Review by Jason Abbey

Directed by: Dario Argento

Starring: Tony Musante, Suzy Kendall, Enrico Maria Salerno, Eva Renzi, Umberto Raho, Raf Valenti, Mario Adorf
The Bird with the Crystal Plumage arrow video
Dario Argento belongs to that small rarefied group of directors that come straight out of the block fully formed. All the tics and stylistic flourishes are front and present in this, his debut film. If anything, it is more coherent than his later work, marrying the set pieces and sexualised murder scenes to a more coherent and muscular narrative than is the norm for the giallo master.

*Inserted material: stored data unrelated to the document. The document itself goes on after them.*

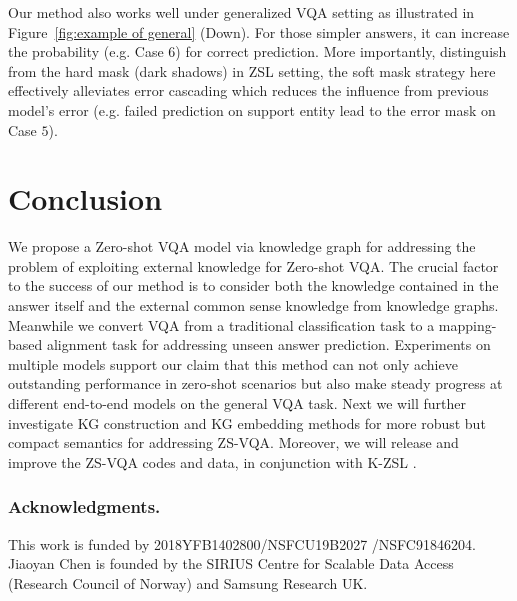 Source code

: \documentclass[runningheads]{llncs}
\newcommand{\cjy}[1]{{\color{black}#1}}
\begin{document}
Our method also works well under generalized VQA setting as illustrated in Figure~\ref{fig:example of general} (Down). For those simpler answers, it can increase the probability (e.g. Case $6$) for correct prediction. More importantly, distinguish from the hard mask (dark shadows) in ZSL setting, the soft mask strategy here effectively alleviates error cascading which reduces the influence from previous model's error (e.g. failed prediction on support entity lead to the error mask on Case $5$).
\section{Conclusion}
We propose a Zero-shot VQA model via knowledge graph for addressing the problem of exploiting external knowledge for Zero-shot VQA. 
\cjy{The crucial factor} to the success of our method is to consider both the knowledge contained in \cjy{the} answer itself and the external common sense knowledge from knowledge graphs. Meanwhile we convert VQA from a traditional classification task to a mapping-based alignment task for \cjy{addressing} unseen answer prediction.
Experiments on multiple models support our claim that this method \cjy{can not only} achieve outstanding performance in zero-shot scenarios but also make steady progress at different end-to-end models on \cjy{the general VQA task}. 
Next we will further investigate KG construction and KG embedding \cjy{methods for more robust but compact semantics for addressing ZS-VQA. }
Moreover, we will release and improve the ZS-VQA codes and data, in conjunction with K-ZSL \cite{DBLP:journals/corr/abs-2106-15047}.

\subsubsection{Acknowledgments.}
This work is funded by 2018YFB1402800/NSFCU19B2027 /NSFC91846204.
Jiaoyan Chen is founded by the SIRIUS Centre for Scalable Data Access (Research Council of Norway) and Samsung Research UK.








\end{document}
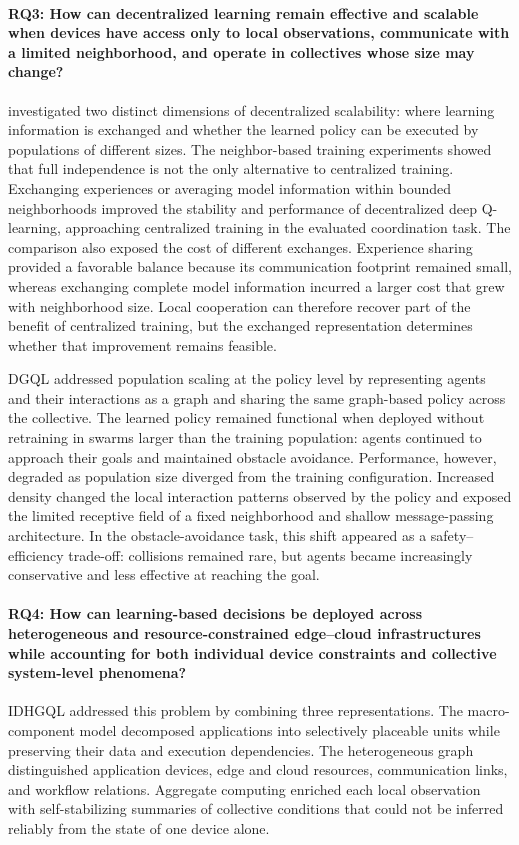 \paragraph{RQ3: How can decentralized learning remain effective and scalable
when devices have access only to local observations, communicate with a limited
neighborhood, and operate in collectives whose size may change?}
 investigated two distinct dimensions of decentralized scalability:
 where learning information is exchanged and whether the learned policy 
 can be executed by populations of different sizes.
%
The neighbor-based training experiments showed that full independence 
 is not the only alternative to centralized training.
%
Exchanging experiences or averaging model information within bounded neighborhoods 
improved the stability and performance of decentralized deep Q-learning, 
approaching centralized training in the evaluated coordination task.
%
The comparison also exposed the cost of different exchanges. 
%
Experience sharing provided a favorable balance because its communication footprint remained small,
 whereas exchanging complete model information incurred a larger cost that grew with neighborhood size.
% 
Local cooperation can therefore recover part of the benefit of centralized training, 
 but the exchanged representation determines whether that improvement remains feasible.

DGQL addressed population scaling at the policy level by representing agents 
 and their interactions as a graph and sharing the same graph-based policy across the collective.
%
The learned policy remained functional when deployed without retraining 
 in swarms larger than the training population: 
 agents continued to approach their goals and maintained obstacle avoidance.
%
Performance, however, 
 degraded as population size diverged from the training configuration. 
% 
Increased density changed the local interaction patterns observed by the policy 
 and exposed the limited receptive field of a fixed neighborhood 
 and shallow message-passing architecture. 
% 
In the obstacle-avoidance task, this shift appeared as a safety--efficiency trade-off:
 collisions remained rare, but agents became increasingly conservative and less effective at reaching the goal.

\paragraph{RQ4: How can learning-based decisions be deployed across heterogeneous
and resource-constrained edge--cloud infrastructures while accounting for both
individual device constraints and collective system-level phenomena?}
IDHGQL addressed this problem by combining three representations.
%
The macro-component model decomposed applications into selectively placeable
 units while preserving their data and execution dependencies.
%
The heterogeneous graph distinguished application devices,
 edge and cloud resources, communication links, and workflow relations.
%
Aggregate computing enriched each local observation with self-stabilizing
 summaries of collective conditions that could not be inferred reliably from the
 state of one device alone.


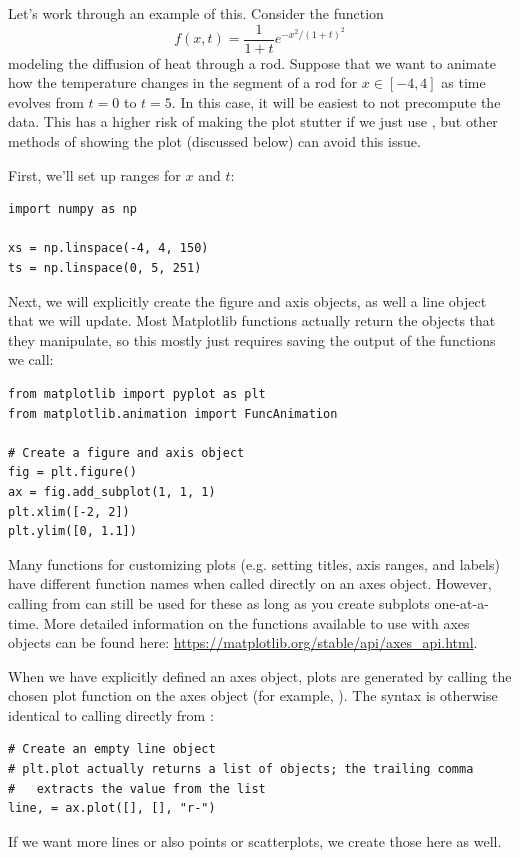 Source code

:\noindent
Let's work through an example of this.
Consider the function
\begin{equation*}
f(x,t) = \frac{1}{1+t}e^{-x^2/(1+t)^2}
\end{equation*}
modeling the diffusion of heat through a rod.
Suppose that we want to animate how the temperature changes in the segment of a rod for $x\in [-4,4]$ as time evolves from $t=0$ to $t=5$.
In this case, it will be easiest to not precompute the data.
This has a higher risk of making the plot stutter if we just use , but other methods of showing the plot (discussed below) can avoid this issue.

First, we'll set up ranges for $x$ and $t$:
\begin{lstlisting}
import numpy as np

xs = np.linspace(-4, 4, 150)
ts = np.linspace(0, 5, 251)
\end{lstlisting}

Next, we will explicitly create the figure and axis objects, as well a line object that we will update.
Most Matplotlib functions actually return the objects that they manipulate, so this mostly just requires saving the output of the functions we call:
\begin{lstlisting}
from matplotlib import pyplot as plt
from matplotlib.animation import FuncAnimation

# Create a figure and axis object
fig = plt.figure()
ax = fig.add_subplot(1, 1, 1)
plt.xlim([-2, 2])
plt.ylim([0, 1.1])
\end{lstlisting}
\begin{info}
Many functions for customizing plots (e.g. setting titles, axis ranges, and labels) have different function names when called directly on an axes object.
However, calling from  can still be used for these as long as you create subplots one-at-a-time.
More detailed information on the functions available to use with axes objects can be found here: \url{https://matplotlib.org/stable/api/axes\_api.html}.
\end{info}
When we have explicitly defined an axes object, plots are generated by calling the chosen plot function on the axes object (for example, ).
The syntax is otherwise identical to calling directly from :
\begin{lstlisting}
# Create an empty line object
# plt.plot actually returns a list of objects; the trailing comma
#   extracts the value from the list
line, = ax.plot([], [], "r-")
\end{lstlisting}
If we want more lines or also points or scatterplots, we create those here as well.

The Bird with the Crystal Plumage

Like many of the director's works, this focusses on an American writer living in Rome. Sam (Tony Musante) is suffering from writers’ block, prone to wandering the streets at night - and with a taste for booze that implies he may be an incipient alcoholic, he stumbles upon the attempted murder of Monica (Eva Renzi) in a gallery owned by her husband Alberto (Umberto Raho).

Exploring the theme of male impotence, Sam is literally helpless - stuck between two panes of glass, he can only cry out for assistance from a local vagrant. Monica survives the assault, but something about the staging of the scene plagues Sam’s mind, leading him to investigate a string of unsolved murders with just his put-upon girlfriend (Suzy Kendall) and his trusty stuttering pimp sidekick (Gildo di Marco) to help him.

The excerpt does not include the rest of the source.